I have asked whether Focusing’s similarities to meditation mean that it can lead to liberation, or at least give a taste of it. I have also begun to ask where psychotherapy, in particular Core Process psychotherapy, sits in relation to the two practices. Having described some of the ways in which Focusing relates to meditation, I believe that although it does not necessarily do so, it can touch into a place where there is a profound letting-go of what ‘I’ think I am. Just as I have been privileged to be with clients experiencing such moments in psychotherapy, I have known of Focusing sessions where the Focuser has reached a deep and joyful sense that “There’s no-one there”, that all there is is light and space. Of course in many other Focusing sessions the Focuser reaches no such state but thanks and accepts whatever arises, as a meditator might. If a Focuser does access a less personal place, Focusing does not see that it is permanent or fixed. If it is ‘mine’, it is mine to the extent that at any given time I am one with the larger state of Presence, which can also be found through meditation. In meditation there is no limit to what one could experience; the only limit is what one is able to experience. From my own practice it seems to me that the same to is essentially true of Focusing just as it is of psychotherapy, and especially of an approach like Core Process in which awareness of Brilliant Sanity constantly informs the work. The rest of this dissertation will concentrate on the relationship of Focusing to Core Process psychotherapy.

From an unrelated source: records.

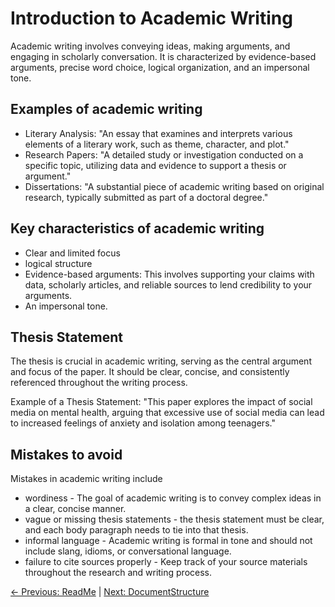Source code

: # Introduction to Academic Writing

Academic writing involves conveying ideas, making arguments, and engaging in scholarly conversation. It is characterized by evidence-based arguments, precise word choice, logical organization, and an impersonal tone.

## Examples of academic writing
* Literary Analysis: "An essay that examines and interprets various elements of a literary work, such as theme, character, and plot."
* Research Papers: "A detailed study or investigation conducted on a specific topic, utilizing data and evidence to support a thesis or argument."
* Dissertations: "A substantial piece of academic writing based on original research, typically submitted as part of a doctoral degree."

## Key characteristics of academic writing
 * Clear and limited focus
 * logical structure
 * Evidence-based arguments: This involves supporting your claims with data, scholarly articles, and reliable sources to lend credibility to your arguments.
 * An impersonal tone.

## Thesis Statement
The thesis is crucial in academic writing, serving as the central argument and focus of the paper. It should be clear, concise, and consistently referenced throughout the writing process.

Example of a Thesis Statement: "This paper explores the impact of social media on mental health, arguing that excessive use of social media can lead to increased feelings of anxiety and isolation among teenagers."

## Mistakes to avoid 
Mistakes in academic writing include
* wordiness - The goal of academic writing is to convey complex ideas in a clear, concise manner.
* vague or missing thesis statements - the thesis statement must be clear, and each body paragraph needs to tie into that thesis.
* informal language - Academic writing is formal in tone and should not include slang, idioms, or conversational language.
* failure to cite sources properly - Keep track of your source materials throughout the research and writing process.

[← Previous: ReadMe](README.md) | [Next: DocumentStructure](StructuringDocument.md)


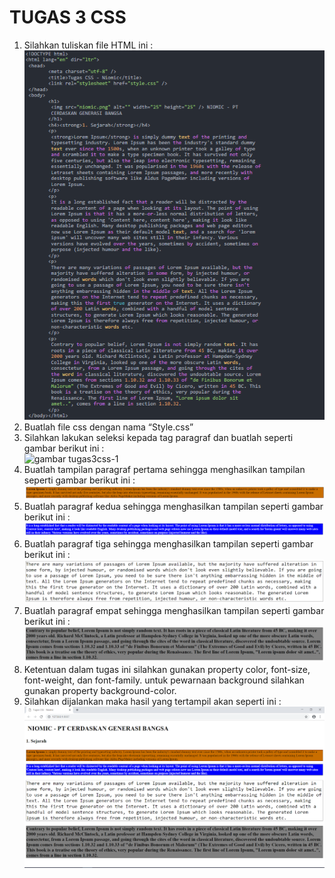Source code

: # TUGAS 3 CSS
1. Silahkan tuliskan file HTML ini :  
![gambar tugas3css](tugas3css.png)  
2. Buatlah file css dengan nama “Style.css”  
3. Silahkan lakukan seleksi kepada tag paragraf dan buatlah seperti gambar berikut ini :  
![gambar tugas3css-1](tugas3css-1.png)  
4. Buatlah tampilan paragraf pertama sehingga menghasilkan tampilan seperti gambar berikut ini :  
![gambar tugas3css-2](tugas3css-2.PNG)  
5. Buatlah paragraf kedua sehingga menghasilkan tampilan seperti gambar berikut ini :  
![gambar tugas3css-6](tugas3css-6.PNG)
6. Buatlah paragraf tiga sehingga menghasilkan tampilan seperti gambar berikut ini :  
![gambar tugas3css-3](tugas3css-3.PNG)  
7. Buatlah paragraf empat sehingga menghasilkan tampilan seperti gambar berikut ini :  
![gambar tugas3css-4](tugas3css-4.PNG)  
8. Ketentuan dalam tugas ini silahkan gunakan property color, font-size, font-weight, dan font-family. untuk pewarnaan background silahkan gunakan property background-color.  
9. Silahkan dijalankan maka hasil yang tertampil akan seperti ini :  
![gambar tugas3css-5](tugas3css-5.PNG) 


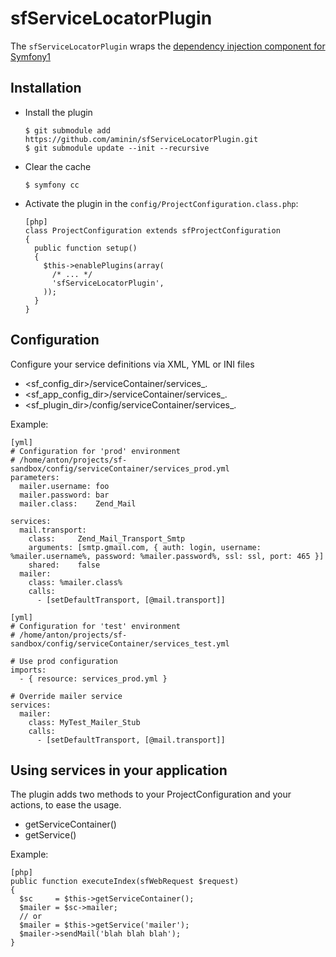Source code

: # sfServiceLocatorPlugin

The `sfServiceLocatorPlugin` wraps the [dependency injection component for
Symfony1](http://components.symfony-project.org/dependency-injection/)


## Installation

  * Install the plugin

        $ git submodule add https://github.com/aminin/sfServiceLocatorPlugin.git
        $ git submodule update --init --recursive

  * Clear the cache

        $ symfony cc

  * Activate the plugin in the `config/ProjectConfiguration.class.php`:

        [php]
        class ProjectConfiguration extends sfProjectConfiguration
        {
          public function setup()
          {
            $this->enablePlugins(array(
              /* ... */
              'sfServiceLocatorPlugin',
            ));
          }
        }

## Configuration

Configure your service definitions via XML, YML or INI files

  * <sf_config_dir>/serviceContainer/services_<env>.<extension>
  * <sf_app_config_dir>/serviceContainer/services_<env>.<extension>
  * <sf_plugin_dir>/config/serviceContainer/services_<env>.<extension>

Example:

    [yml]
    # Configuration for 'prod' environment
    # /home/anton/projects/sf-sandbox/config/serviceContainer/services_prod.yml
    parameters:
      mailer.username: foo
      mailer.password: bar
      mailer.class:    Zend_Mail

    services:
      mail.transport:
        class:     Zend_Mail_Transport_Smtp
        arguments: [smtp.gmail.com, { auth: login, username: %mailer.username%, password: %mailer.password%, ssl: ssl, port: 465 }]
        shared:    false
      mailer:
        class: %mailer.class%
        calls:
          - [setDefaultTransport, [@mail.transport]]

    [yml]
    # Configuration for 'test' environment
    # /home/anton/projects/sf-sandbox/config/serviceContainer/services_test.yml

    # Use prod configuration
    imports:
      - { resource: services_prod.yml }

    # Override mailer service
    services:
      mailer:
        class: MyTest_Mailer_Stub
        calls:
          - [setDefaultTransport, [@mail.transport]]

## Using services in your application

The plugin adds two methods to your ProjectConfiguration and your actions, to
ease the usage.

 * getServiceContainer()
 * getService()

Example:

    [php]
    public function executeIndex(sfWebRequest $request)
    {
      $sc     = $this->getServiceContainer();
      $mailer = $sc->mailer;
      // or
      $mailer = $this->getService('mailer');
      $mailer->sendMail('blah blah blah');
    }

In this second part, looking at Focusing in relation to Core Process psychotherapy, I shall bring in some of my own experience of working with Focusing. In a sense Focusing stands midway between meditation and psychotherapy more personal and concerned with content than meditation but less engaged in relationship than psychotherapy. I have already tried to show some of the ways in which Focusing meets or differs from meditation. I shall now explore some of the similarities and differences between working with the felt sense in Focusing and in Core Process psychotherapy, and the use of Focusing in my own practice as a psychotherapist. The examples of my own work come largely from clients about whom I have already written case studies.

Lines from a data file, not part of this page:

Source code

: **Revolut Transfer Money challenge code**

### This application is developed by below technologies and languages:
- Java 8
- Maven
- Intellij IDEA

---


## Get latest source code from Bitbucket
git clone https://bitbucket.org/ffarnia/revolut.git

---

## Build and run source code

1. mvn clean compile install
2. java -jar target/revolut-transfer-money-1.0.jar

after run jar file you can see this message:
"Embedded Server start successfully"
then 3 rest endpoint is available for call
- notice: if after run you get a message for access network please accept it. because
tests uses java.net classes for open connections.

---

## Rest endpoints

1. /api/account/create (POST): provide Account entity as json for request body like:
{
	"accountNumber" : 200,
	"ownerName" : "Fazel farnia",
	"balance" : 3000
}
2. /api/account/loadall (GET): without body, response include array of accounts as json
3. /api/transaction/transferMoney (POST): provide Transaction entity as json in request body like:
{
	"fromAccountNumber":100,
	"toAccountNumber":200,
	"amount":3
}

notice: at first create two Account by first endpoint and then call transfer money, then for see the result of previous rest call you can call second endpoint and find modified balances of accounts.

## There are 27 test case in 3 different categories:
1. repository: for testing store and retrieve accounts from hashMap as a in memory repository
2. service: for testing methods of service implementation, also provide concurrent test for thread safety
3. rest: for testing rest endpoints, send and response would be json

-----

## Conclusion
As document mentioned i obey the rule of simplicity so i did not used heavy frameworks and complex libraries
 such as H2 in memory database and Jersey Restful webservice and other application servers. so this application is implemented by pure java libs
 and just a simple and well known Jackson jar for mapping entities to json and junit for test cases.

In Focusing-Oriented Psychotherapy Gendlin[10] makes it clear that Focusing can be incorporated into a range of therapeutic approaches. Core Process psychotherapy is perhaps unique in that the felt sense is integral to the model. In Core Process understanding, the felt sense is seen as a stage in the arising of experience which is close enough to the Core to remain fluid and unfixed, and therefore open to transformation, but personal enough to be worked with psychotherapeutically. The felt sense is a point at which it is possible to loosen the attachment to self created as experience comes into form. Gendlin[11] often describes the felt sense as “fuzzy” or not fully known, and this quality, as well as the fact that it arises from bodily sensing, distinguishes it from more solid formations such as emotion. Gendlin demonstrates many ways in which psychotherapy clients can be helped to access the felt sense, and gives pointers for working in this way.

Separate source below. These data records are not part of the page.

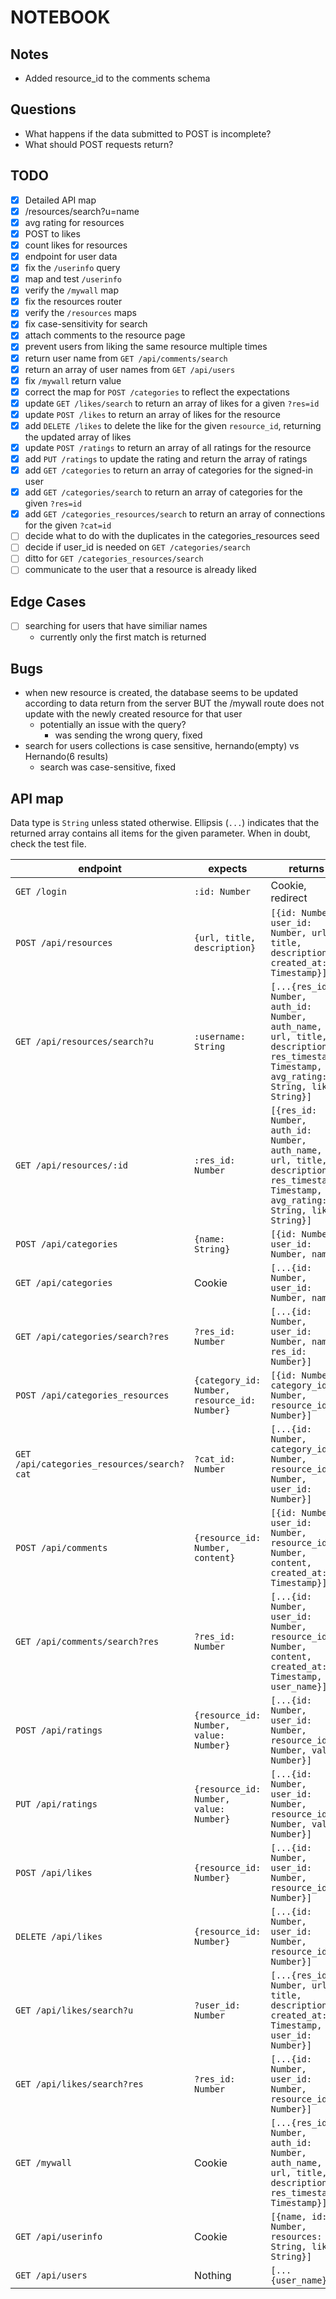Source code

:# NOTEBOOK

## Notes

- Added resource_id to the comments schema

## Questions

- What happens if the data submitted to POST is incomplete?
- What should POST requests return?

## TODO

- [x] Detailed API map
- [x] /resources/search?u=name
- [x] avg rating for resources
- [x] POST to likes
- [x] count likes for resources
- [x] endpoint for user data
- [x] fix the `/userinfo` query
- [x] map and test `/userinfo`
- [x] verify the `/mywall` map
- [x] fix the resources router
- [x] verify the `/resources` maps
- [x] fix case-sensitivity for search
- [x] attach comments to the resource page
- [x] prevent users from liking the same resource multiple times
- [x] return user name from `GET /api/comments/search`
- [x] return an array of user names from `GET /api/users`
- [x] fix `/mywall` return value
- [x] correct the map for `POST /categories` to reflect the expectations
- [x] update `GET /likes/search` to return an array of likes for a given `?res=id`
- [x] update `POST /likes` to return an array of likes for the resource
- [x] add `DELETE /likes` to delete the like for the given `resource_id`, returning the updated array of likes
- [x] update `POST /ratings` to return an array of all ratings for the resource
- [x] add `PUT /ratings` to update the rating and return the array of ratings
- [x] add `GET /categories` to return an array of categories for the signed-in user
- [x] add `GET /categories/search` to return an array of categories for the given `?res=id`
- [x] add `GET /categories_resources/search` to return an array of connections for the given `?cat=id`
- [ ] decide what to do with the duplicates in the categories_resources seed
- [ ] decide if user_id is needed on `GET /categories/search`
- [ ] ditto for `GET /categories_resources/search`
- [ ] communicate to the user that a resource is already liked

## Edge Cases

- [ ] searching for users that have similiar names
  - currently only the first match is returned

## Bugs

- when new resource is created, the database seems to be updated according to data return from the server BUT the /mywall route does not update with the newly created resource for that user
  - potentially an issue with the query?
    - was sending the wrong query, fixed
- search for users collections is case sensitive, hernando(empty) vs Hernando(6 results)
  - search was case-sensitive, fixed

## API map

Data type is `String` unless stated otherwise. Ellipsis (`...`) indicates that the returned array contains all items for the given parameter. When in doubt, check the test file.

| endpoint                                   | expects                                      | returns                                                                                                                                   |
| ------------------------------------------ | -------------------------------------------- | ----------------------------------------------------------------------------------------------------------------------------------------- |
| `GET /login`                               | `:id: Number`                                | Cookie, redirect                                                                                                                          |
| `POST /api/resources`                      | `{url, title, description}`                  | `[{id: Number, user_id: Number, url, title, description, created_at: Timestamp}]`                                                         |
| `GET /api/resources/search?u`              | `:username: String`                          | `[...{res_id: Number, auth_id: Number, auth_name, url, title, description, res_timestamp: Timestamp, avg_rating: String, likes: String}]` |
| `GET /api/resources/:id`                   | `:res_id: Number`                            | `[{res_id: Number, auth_id: Number, auth_name, url, title, description, res_timestamp: Timestamp, avg_rating: String, likes: String}]`    |
| `POST /api/categories`                     | `{name: String}`                             | `[{id: Number, user_id: Number, name}]`                                                                                                   |
| `GET /api/categories`                      | Cookie                                       | `[...{id: Number, user_id: Number, name}]`                                                                                                |
| `GET /api/categories/search?res`           | `?res_id: Number`                            | `[...{id: Number, user_id: Number, name, res_id: Number}]`                                                                                |
| `POST /api/categories_resources`           | `{category_id: Number, resource_id: Number}` | `[{id: Number, category_id: Number, resource_id: Number}]`                                                                                |
| `GET /api/categories_resources/search?cat` | `?cat_id: Number`                            | `[...{id: Number, category_id: Number, resource_id: Number, user_id: Number}]`                                                            |
| `POST /api/comments`                       | `{resource_id: Number, content}`             | `[{id: Number, user_id: Number, resource_id: Number, content, created_at: Timestamp}]`                                                    |
| `GET /api/comments/search?res`             | `?res_id: Number`                            | `[...{id: Number, user_id: Number, resource_id: Number, content, created_at: Timestamp, user_name}]`                                      |
| `POST /api/ratings`                        | `{resource_id: Number, value: Number}`       | `[...{id: Number, user_id: Number, resource_id: Number, value: Number}]`                                                                  |
| `PUT /api/ratings`                         | `{resource_id: Number, value: Number}`       | `[...{id: Number, user_id: Number, resource_id: Number, value: Number}]`                                                                  |
| `POST /api/likes`                          | `{resource_id: Number}`                      | `[...{id: Number, user_id: Number, resource_id: Number}]`                                                                                 |
| `DELETE /api/likes`                        | `{resource_id: Number}`                      | `[...{id: Number, user_id: Number, resource_id: Number}]`                                                                                 |
| `GET /api/likes/search?u`                  | `?user_id: Number`                           | `[...{res_id: Number, url, title, description, created_at: Timestamp, user_id: Number}]`                                                  |
| `GET /api/likes/search?res`                | `?res_id: Number`                            | `[...{id: Number, user_id: Number, resource_id: Number}]`                                                                                 |
| `GET /mywall`                              | Cookie                                       | `[...{res_id: Number, auth_id: Number, auth_name, url, title, description, res_timestamp: Timestamp}]`                                    |
| `GET /api/userinfo`                        | Cookie                                       | `[{name, id: Number, resources: String, likes: String}]`                                                                                  |
| `GET /api/users`                           | Nothing                                      | `[...{user_name}]`                                                                                                                        |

At the risk of stating the obvious I shall start by considering some of the similarities and differences between a companioned Focusing session and a psychotherapy session. In both Focusing and psychotherapy, the presence of the listener is crucial to the client’s learning to relate to the inner experience. In Focusing this is the sole purpose of the relationship. The companion holds the space of Presence and gently reminds the Focuser of it at moments when there seems to be too-close identification (‘merging’) with the process, or too much distance from it. So, for instance, the companion might suggest at a given moment that the Focuser checks back into the body or senses for an emotional quality, but the Focuser is entirely free to reject the suggestion and does not need to take the companion's feelings into account. Other than offering the occasional suggestion the companion simply holds the space, resonates with the process and, if the Focuser wishes, reflects back what the Focuser has said in language and tone similar to the Focuser’s own. The companion does not need to be trained in psychotherapy, but the more deeply the companion can contact his or her own felt sense and stay in Presence, the more spacious and resonant the listening will be. A companion who can repeat back literally what the Focuser says but is not in tune with the underlying felt sense may not be so helpful as one who is less verbally accurate but more responsive to the process. Verbal accuracy is important, however. A particular word, if it arises from the felt sense, conveys a nuance which a different word will lack, and the Focuser may need to hear this word reflected and no other. Language is a key aspect of the listener’s reflection and Inner Relationship Focusing has given it particular attention.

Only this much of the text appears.